Ana Barrios et al. HIV Clin Trials. 2004 Jul-Aug.

Abstract

Background: Atazanavir (ATV) is the latest approved HIV protease inhibitor (PI). Even though it is very convenient (only two capsules once a day), concerns have risen about its potency.

Method: The clinical performance of ATV 400 mg once a day was examined in all PI-experienced patients who were included in the ATV expanded access program conducted in a single institution. The predictive value of baseline drug resistance HIV genotypes, ATV plasma trough levels, and the genotypic inhibitory quotient (GIQ) on the virological response at week 24 was assessed.

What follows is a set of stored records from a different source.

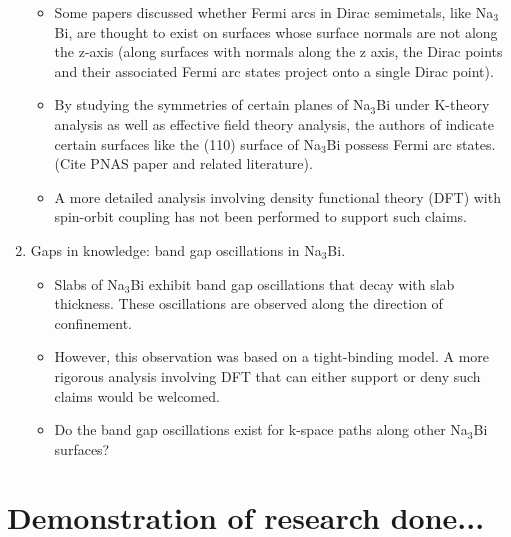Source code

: \documentclass[english]{revtex4-1}
\begin{document}
\begin{enumerate}
    \begin{itemize}
    
        \item Some papers discussed whether Fermi arcs in Dirac semimetals, like Na$_3$Bi, are thought to exist on surfaces whose surface normals are not along the z-axis (along surfaces with normals along the z axis, the Dirac points and their associated Fermi arc states project onto a single Dirac point). \cite{kargarian_are_2016}

        \item By studying the symmetries of certain planes  of Na$_{3}$Bi under K-theory analysis as well as effective field theory analysis, the authors of \cite{kargarian_are_2016} indicate certain surfaces like the (110) surface of Na$_{3}$Bi possess Fermi arc states. (Cite PNAS paper and related literature).

        \item A more detailed analysis involving density functional theory (DFT) with spin-orbit coupling has not been performed to support such claims.

    \end{itemize}
   
     \item Gaps in knowledge: band gap oscillations in  Na$_3$Bi.
   
    \begin{itemize}
        
        \item Slabs of Na$_{3}$Bi exhibit band gap oscillations that decay with slab thickness. These oscillations are observed along the direction of confinement. \cite{xiao_anisotropic_2015}
        
        \item However, this observation was based on a tight-binding model.\cite{xiao_anisotropic_2015} A more rigorous analysis involving DFT that can either support or deny such claims would be welcomed.
        
        \item Do the band gap oscillations exist for k-space paths along other Na$_{3}$Bi surfaces?
        
    \end{itemize}



\end{enumerate}


\section{Demonstration of research done...}
\end{document}
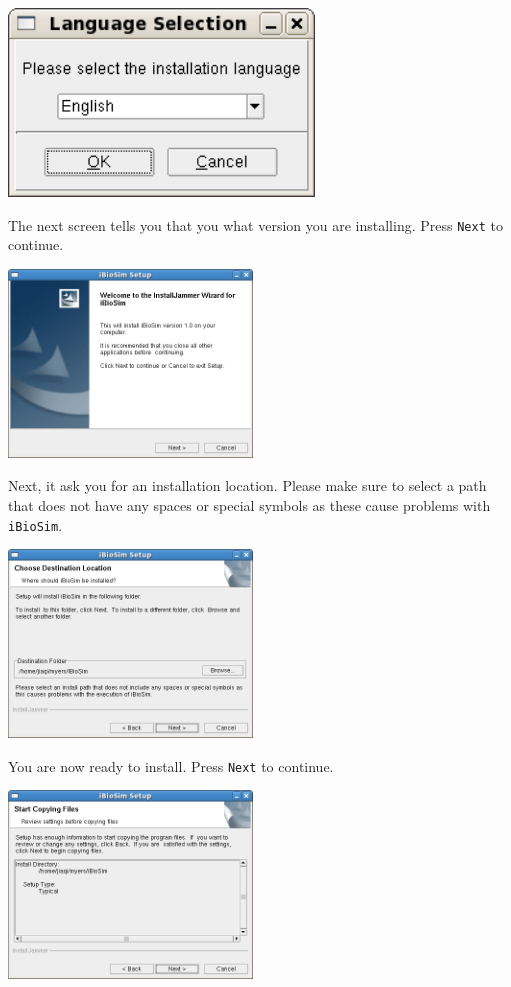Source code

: \documentclass[titlepage,11pt]{article}
\begin{document}
\includegraphics[height=50mm]{screenshots/language}

The next screen tells you that you what version you are installing.
Press {\tt Next} to continue.

\includegraphics[height=50mm]{screenshots/setup}

Next, it ask you for an installation location.  Please make sure to
select a path that does not have any spaces or special symbols as
these cause problems with {\tt iBioSim}.

\includegraphics[height=50mm]{screenshots/location}

You are now ready to install.  Press {\tt Next} to continue.

\includegraphics[height=50mm]{screenshots/confirm}
\end{document}
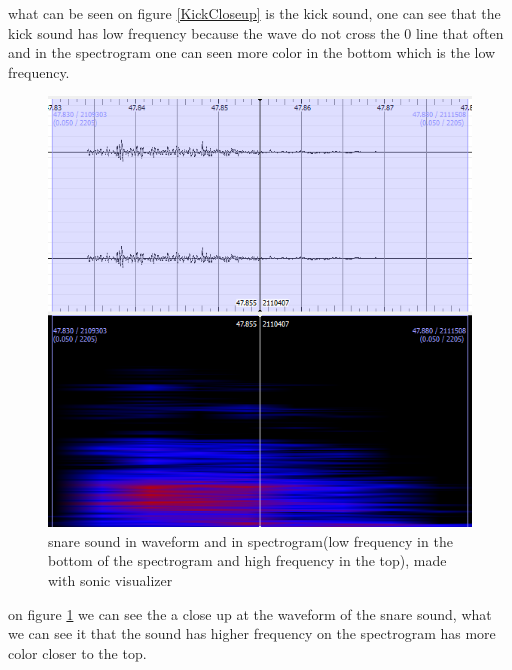 what can be seen on figure \ref{KickCloseup} is the kick sound, one can see that the kick sound has low frequency because the wave do not cross the 0 line that often and in the spectrogram one can seen more color in the bottom which is the low frequency.\\ 
\begin{figure}[h]
	\begin{center}
		\includegraphics[scale = 0.5]{fig/Snare-close-up-with-spectrogram.png}
		\caption{snare sound in waveform and in spectrogram(low frequency in the bottom of the spectrogram and high frequency in the top), made with sonic visualizer}
		\label{snareCloseup}
	\end{center}
\end{figure}
on figure \ref{snareCloseup} we can see the a close up at the waveform of the snare sound, what we can see it that the sound has higher frequency on the spectrogram has more color closer to the top. 
\\
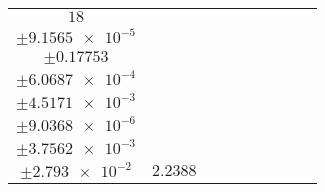 \documentclass[8pt]{article}
\begin{document}
\begin{longtable}[l]{c c c c c c c c c}
$\num{18}$ & \begin{tabular}[c]{@{}c@{}}$\num{3.0024e-2}$ \\ $\pm\num{9.1565e-5}$\end{tabular} & \begin{tabular}[c]{@{}c@{}}$\num{5.5964e-2}$ \\ $\pm\num{0.17753}$\end{tabular} & \begin{tabular}[c]{@{}c@{}}$\num{11.309}$ \\ $\pm\num{6.0687e-4}$\end{tabular} & \begin{tabular}[c]{@{}c@{}}$\num{1.6206e+3}$ \\ $\pm\num{4.5171e-3}$\end{tabular} & \begin{tabular}[c]{@{}c@{}}$\num{3.2422}$ \\ $\pm\num{9.0368e-6}$\end{tabular} & \begin{tabular}[c]{@{}c@{}}$\num{1.1616}$ \\ $\pm\num{3.7562e-3}$\end{tabular} & \begin{tabular}[c]{@{}c@{}}$\num{4.1071}$ \\ $\pm\num{2.793e-2}$\end{tabular} & $\num{2.2388}$\\
\bottomrule
\end{longtable}
\end{document}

Results: Data from 92 patients were analyzed. ATV was prescribed as part of a rescue intervention (45%), a simplification strategy (11%), or an attempt to ameliorate hyperlipidemias (23%) or other toxicities (16%). Tenofovir (TDF) was concomitantly used with ATV in 78% of patients. None received ritonavir boosting. In patients with detectable viremia at baseline (65%), the median HIV RNA drop was 0.7 logs. The median ATV Cmin was 0.12 microg/mL (IQR, 0.05-0.22 microg/mL), which is clearly above the IC90 (90% inhibitory concentration) for ATV in wild-type viruses. The virological response did not correlate significantly with ATV Cmin. The median number of protease resistance mutations was lower in patients showing virological response than in nonresponders (1 vs. 5; p=.07). A higher HIV RNA drop was associated with a higher GIQ (p=.02; beta=-5.4; 95% CI, -10 to -1). Only 4 patients (4%) discontinued treatment due to ATV-related toxicities (hyperbilirubinemia in 1). Bilirubin levels were associated with ATV plasma concentrations (p=.05; beta=3.2; 95% CI, -0.1 to 6.5). The rate of hypertriglyceridemia and hypercholesterolemia declined significantly with respect to baseline.

Conclusion: ATV is relatively safe and provides significant virological response in PI-experienced patients, mainly among those with a low number of protease resistance mutations. The GIQ predicts accurately the virological response in patients receiving ATV. Hyperbilirubinemia is associated with higher ATV plasma levels.